§ **The problem**
From the listing below, tally the lines that include "dcomment". Return only the total.

§ **Given data**
.....

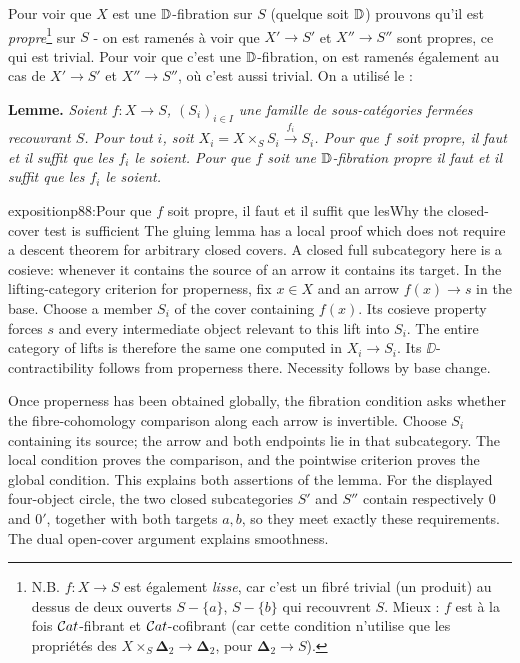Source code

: Pour voir que $X$ est une $\mathbb{D}$-fibration sur $S$ (quelque soit $\mathbb{D}$) prouvons qu'il est \textit{propre}\footnote[45]{N.B. $f : X \to S$ est également \textit{lisse}, car c'est un fibré trivial (un produit) au dessus de deux ouverts $S - \{a\}$, $S - \{b\}$ qui recouvrent $S$. Mieux : $f$ est à la fois $\mathcal{C}at$-fibrant et $\mathcal{C}at$-cofibrant (car cette condition n'utilise que les propriétés des $X \times_S \boldsymbol{\Delta}_2 \to \boldsymbol{\Delta}_2$, pour $\boldsymbol{\Delta}_2 \to S$).} sur $S$ - on est ramenés à voir que $X' \to S'$ et $X'' \to S''$ sont propres, ce qui est trivial. Pour voir que c'est une $\mathbb{D}$-fibration, on est ramenés également au cas de $X' \to S'$ et $X'' \to S''$, où c'est aussi trivial. On a utilisé le : %

\textbf{Lemme.} \textit{Soient $f : X \to S$, $(S_i)_{i \in I}$ une famille de sous-catégories fermées recouvrant $S$. Pour tout $i$, soit $X_i = X \times_S S_i \xrightarrow{f_i} S_i$. Pour que $f$ soit propre, il faut et il suffit que les $f_i$ le soient. Pour que $f$ soit une $\mathbb{D}$-fibration propre il faut et il suffit que les $f_i$ le soient.}

\begin{dcomment}{exposition}{p88:Pour que $f$ soit propre, il faut et il suffit que les}{Why the closed-cover test is sufficient}
The gluing lemma has a local proof which does not require a descent theorem for arbitrary closed covers. A closed full subcategory here is a cosieve: whenever it contains the source of an arrow it contains its target. In the lifting-category criterion for properness, fix $x\in X$ and an arrow $f(x)\to s$ in the base. Choose a member $S_i$ of the cover containing $f(x)$. Its cosieve property forces $s$ and every intermediate object relevant to this lift into $S_i$. The entire category of lifts is therefore the same one computed in $X_i\to S_i$. Its $\DD$-contractibility follows from properness there. Necessity follows by base change.

Once properness has been obtained globally, the fibration condition asks whether the fibre-cohomology comparison along each arrow is invertible. Choose $S_i$ containing its source; the arrow and both endpoints lie in that subcategory. The local condition proves the comparison, and the pointwise criterion proves the global condition. This explains both assertions of the lemma. For the displayed four-object circle, the two closed subcategories $S'$ and $S''$ contain respectively $0$ and $0'$, together with both targets $a,b$, so they meet exactly these requirements. The dual open-cover argument explains smoothness.
\end{dcomment}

.....

§ **Task result**
2